# branch or fiji?



## leveldrummer (May 27, 2005)

im going to order a box of live rock from a lfs. they offer fiji and "branch". are their any differences between these other than the shape? id like the idea of the branch rock because it seems more stackable and easier to create passage ways and such. any feedback ? any one have any comments?


----------



## flamingo (Nov 5, 2005)

Theres really not awhole lot of a difference other than the stackability issue.

It's really just your personal taste...


----------



## TheOldSalt (Jan 28, 2005)

Branch sucks.

I personally wouldn't touch either with a ten foot pole, but if you just have to have one of these, go with the fiji, not the tonga branch. Branch is just encrusted chunks of non-porous, superdense Acropora skeletons whish are pretty much worthless as live rock. Their chief use is as decoration, not system building.


----------



## AshleytheGreat (Jul 24, 2005)

TOS, what would you say is the best live rock to get?


----------



## Osiris (Jan 18, 2005)

I agree, branching is only good for a cool design or two, but stacking it blows. I use tonga branch, tiny pieces for frags as it's easy to set next to a coral..

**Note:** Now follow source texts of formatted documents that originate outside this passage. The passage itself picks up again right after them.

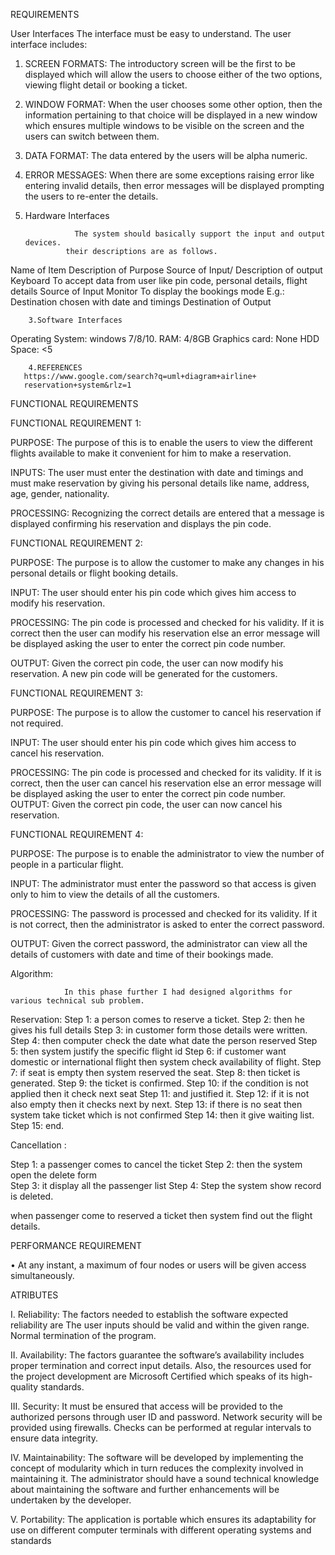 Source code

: REQUIREMENTS

User Interfaces
The interface must be easy to understand. The user interface includes:

1.	SCREEN FORMATS: The introductory screen will be the first to be displayed which will allow the users to choose either of the two options, viewing flight detail or booking a ticket.
2.	WINDOW FORMAT: When the user chooses some other option, then the information pertaining to that choice will be displayed in a new window which ensures multiple windows to be visible on the screen and the users can switch between them.
3.	DATA FORMAT: The data entered by the users will be alpha numeric.
4.	ERROR MESSAGES: When there are some exceptions raising error like entering invalid details, then error messages will be displayed prompting the users to re-enter the details.

2.	Hardware Interfaces

                   The system should basically support the input and output devices. 
                 their descriptions are as follows.
Name of Item	Description of Purpose	Source of Input/
Description of output
Keyboard	To accept data from user like pin code, personal details, flight details	Source of Input
Monitor	To display the bookings mode E.g.: Destination chosen with date and timings	Destination of Output


        3.Software Interfaces

Operating System: windows 7/8/10.
RAM: 4/8GB
Graphics card: None
HDD Space: <5
   
        4.REFERENCES
       https://www.google.com/search?q=uml+diagram+airline+
       reservation+system&rlz=1
              
FUNCTIONAL REQUIREMENTS

FUNCTIONAL REQUIREMENT 1:

 PURPOSE: The purpose of this is to enable the users to view the different flights available to make it convenient for him to make a reservation.

 INPUTS: The user must enter the destination with date and timings and must make reservation by giving his personal details like name, address, age, gender, nationality.

PROCESSING: Recognizing the correct details are entered that a message is displayed confirming his reservation and displays the pin code.

FUNCTIONAL REQUIREMENT 2:

PURPOSE: The purpose is to allow the customer to make any changes in his personal details or flight booking details.

 INPUT: The user should enter his pin code which gives him access to modify his reservation.

PROCESSING: The pin code is processed and checked for his validity. If it is correct then the user can modify his reservation else an error message will be displayed asking the user to enter the correct pin code number.

OUTPUT: Given the correct pin code, the user can now modify his reservation. A new pin code will be generated for the customers.


FUNCTIONAL REQUIREMENT 3:

PURPOSE:  The purpose is to allow the customer to cancel his reservation if not required.

INPUT: The user should enter his pin code which gives him access to cancel his reservation.

PROCESSING: The pin code is processed and checked for its validity. If it is correct, then the user can cancel his reservation else an error message will be displayed asking the user to enter the correct pin code number.
OUTPUT: Given the correct pin code, the user can now cancel his reservation.

FUNCTIONAL REQUIREMENT 4:

PURPOSE: The purpose is to enable the administrator to view the number of people in a particular flight.

INPUT: The administrator must enter the password so that access is given only to him to view the details of all the customers.

PROCESSING: The password is processed and checked for its validity. If it is not correct, then the administrator is asked to enter the correct password.

OUTPUT: Given the correct password, the administrator can view all the details of customers with date and time of their bookings made.




Algorithm:

                In this phase further I had designed algorithms for various technical sub problem.

Reservation: 
     Step 1:  a person comes to reserve a ticket.
Step 2:  then he gives his full details
Step 3:  in customer form those details were written.
Step 4:  then computer check the date what date the person reserved
Step 5:  then system justify the specific flight id
      Step 6: if customer want domestic or international flight then system check availability of                     flight.
Step 7:    if seat is empty then system reserved the seat.
Step 8:    then ticket is generated.
      Step 9:    the ticket is confirmed.
      Step 10:  if the condition is not applied then it check next seat
      Step 11:  and justified it.
      Step 12:  if it is not also empty then it checks next by next.
      Step 13:  if there  is  no  seat  then  system take  ticket  which  is  not  confirmed
      Step 14:  then it give waiting list.
      Step 15:  end.

Cancellation :

Step 1:    a passenger comes to cancel the ticket
Step 2:    then the system open the delete form  
Step 3:    it display all the passenger list
      Step 4:    Step the system show record is deleted.

when  passenger  come  to  reserved  a ticket  then  system  find  out  the  flight  details.




PERFORMANCE REQUIREMENT

•	At any instant, a maximum of four nodes or users will be given access simultaneously.

ATRIBUTES


I.	Reliability: The factors needed to establish the software expected reliability are
The user inputs should be valid and within the given range.
Normal termination of the program.

II.	 Availability: The factors guarantee the software’s availability includes proper termination and correct input details. Also, the resources used for the project development are Microsoft Certified which speaks of its high-quality standards.

III.	 Security: It must be ensured that access will be provided to the authorized persons through user ID and password.
Network security will be provided using firewalls.
Checks can be performed at regular intervals to ensure data integrity.

IV.	 Maintainability: The software will be developed by implementing the concept of modularity which in turn reduces the complexity involved in maintaining it. The administrator should have a sound technical knowledge about maintaining the software and further enhancements will be undertaken by the developer.

V.	 Portability: The application is portable which ensures its adaptability for use on different computer terminals with different operating systems and standards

My personally favorite one im getting 2 boxes of is the Lalo Rock, that stuff is soo nice.


----------



## leveldrummer (May 27, 2005)

those two types of rock are offered at just ONE of my lfs, it has the best reputation around the area for salt water, but their are others that offer other rock, i was just wondering about the branch because i hear EVERYONE talk about fiji. i dont know why though. what kinds of rock are good for an ecosystem? stackability isnt an issue, dealing with cichlids, ive become a rock stacking pro. if i had 20 spheres, i could stack them into a perfect square, and it not topple down, lol.


----------



## TheOldSalt (Jan 28, 2005)

I like Caribbean/Gulf of Mexico rock. It looks fantastic with a wide array of colors, the great profusion of critters on it survive very well, it's highly porous ( but a bit denser than fiji ) and best of all, it doesn't have all those blasted planarians on it. It comes in many showy shapes from boulder to shelf to stand-alone sculpture, and it often has corals already on it.


----------



## leveldrummer (May 27, 2005)

planarians? 'splain please?


----------



## Fishfirst (Jan 24, 2005)

planarians=pain in the butt


----------



## leveldrummer (May 27, 2005)

haha ok, can you go just a tiny bit deeper? im not looking for a websters definition, just a quick, " its some little dudes that live on the such and such", would work just fine.


----------